Após juntar forças para sair da cama, ela veste o uniforme escolar e respira fundo. Com dificuldade, a adolescente de 13 anos estuprada por 11 homens em um baile funk no Morro do Carvão, em Itaguaí, tenta retomar a rotina. Após o crime, ocorrido há 25 dias, uma série de acontecimentos contribuiu para amplificar a dor da violência sexual. Os abusadores gravaram vídeos e os distribuíram pelas redes sociais. Quando a vítima, ainda traumatizada, voltou a estudar, descobriu que os colegas de turma tinham assistido às imagens e um deles exibiu o filme na tela do celular, no primeiro dia de aula. Alguns riram. Agora, com acompanhamento de uma psicóloga e de uma assistente social, ela tenta seguir adiante.
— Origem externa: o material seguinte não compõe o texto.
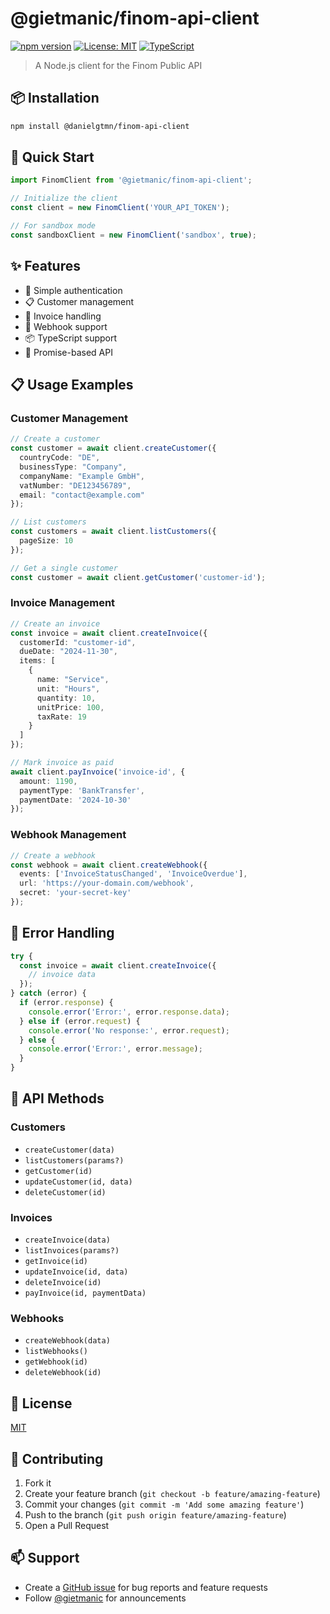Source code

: # @gietmanic/finom-api-client

[![npm version](https://badge.fury.io/js/@gietmanic%2Ffinom-api-client.svg)](https://www.npmjs.com/package/@danielgtmn/finom-api-client)
[![License: MIT](https://img.shields.io/badge/License-MIT-yellow.svg)](https://opensource.org/licenses/MIT)
[![TypeScript](https://img.shields.io/badge/TypeScript-Ready-blue.svg)](https://www.typescriptlang.org/)

> A Node.js client for the Finom Public API

## 📦 Installation

```bash
npm install @danielgtmn/finom-api-client
```

## 🚀 Quick Start

```typescript
import FinomClient from '@gietmanic/finom-api-client';

// Initialize the client
const client = new FinomClient('YOUR_API_TOKEN');

// For sandbox mode
const sandboxClient = new FinomClient('sandbox', true);
```

## ✨ Features

- 🔑 Simple authentication
- 📋 Customer management
- 📄 Invoice handling
- 🔔 Webhook support
- 📦 TypeScript support
- 🚀 Promise-based API

## 📋 Usage Examples

### Customer Management

```typescript
// Create a customer
const customer = await client.createCustomer({
  countryCode: "DE",
  businessType: "Company",
  companyName: "Example GmbH",
  vatNumber: "DE123456789",
  email: "contact@example.com"
});

// List customers
const customers = await client.listCustomers({
  pageSize: 10
});

// Get a single customer
const customer = await client.getCustomer('customer-id');
```

### Invoice Management

```typescript
// Create an invoice
const invoice = await client.createInvoice({
  customerId: "customer-id",
  dueDate: "2024-11-30",
  items: [
    {
      name: "Service",
      unit: "Hours",
      quantity: 10,
      unitPrice: 100,
      taxRate: 19
    }
  ]
});

// Mark invoice as paid
await client.payInvoice('invoice-id', {
  amount: 1190,
  paymentType: 'BankTransfer',
  paymentDate: '2024-10-30'
});
```

### Webhook Management

```typescript
// Create a webhook
const webhook = await client.createWebhook({
  events: ['InvoiceStatusChanged', 'InvoiceOverdue'],
  url: 'https://your-domain.com/webhook',
  secret: 'your-secret-key'
});
```

## 🔧 Error Handling

```typescript
try {
  const invoice = await client.createInvoice({
    // invoice data
  });
} catch (error) {
  if (error.response) {
    console.error('Error:', error.response.data);
  } else if (error.request) {
    console.error('No response:', error.request);
  } else {
    console.error('Error:', error.message);
  }
}
```

## 📘 API Methods

### Customers
- `createCustomer(data)`
- `listCustomers(params?)`
- `getCustomer(id)`
- `updateCustomer(id, data)`
- `deleteCustomer(id)`

### Invoices
- `createInvoice(data)`
- `listInvoices(params?)`
- `getInvoice(id)`
- `updateInvoice(id, data)`
- `deleteInvoice(id)`
- `payInvoice(id, paymentData)`

### Webhooks
- `createWebhook(data)`
- `listWebhooks()`
- `getWebhook(id)`
- `deleteWebhook(id)`

## 📝 License

[MIT](https://choosealicense.com/licenses/mit/)

## 🤝 Contributing

1. Fork it
2. Create your feature branch (`git checkout -b feature/amazing-feature`)
3. Commit your changes (`git commit -m 'Add some amazing feature'`)
4. Push to the branch (`git push origin feature/amazing-feature`)
5. Open a Pull Request

## 📫 Support

- Create a [GitHub issue](https://github.com/gietmanic/finom-api-client/issues) for bug reports and feature requests
- Follow [@gietmanic](https://github.com/gietmanic) for announcements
A história fala sobre a falta de uma rede de proteção para assistência a vítimas de violência sexual, em especial, crianças e adolescentes. Enquanto ela enfrenta dificuldades para retomar a rotina, a Polícia Civil já prendeu quatro suspeitos de envolvimento no estupro coletivo. Ontem, foram capturados Marcelo Mendes Moreira, de 31 anos, Higor Teixeira da Silva, de 22, e Nielson Correa Miguel, de 28. Esse último, conhecido como Sheik, é apontado por investigadores como gerente do tráfico no Morro do Carvão. Um quarto acusado já havia sido detido, na quarta-feira. Trata-se de Jorge Luis Peres, que aparece em um dos vídeos.

Uma aluna tranquila

Descrita por colegas no Facebook como “a quietinha da turma”, a adolescente contou na 50 ª DP (Itaguaí) que, na segunda-feira de carnaval, aproveitou que os pais não estavam em casa e foi até o Morro do Carvão porque tinha curiosidade de conhecer o baile funk do Morro do Carvão. Ao perceber a ausência da filha, os pais saíram para procurá-la e a encontraram na favela.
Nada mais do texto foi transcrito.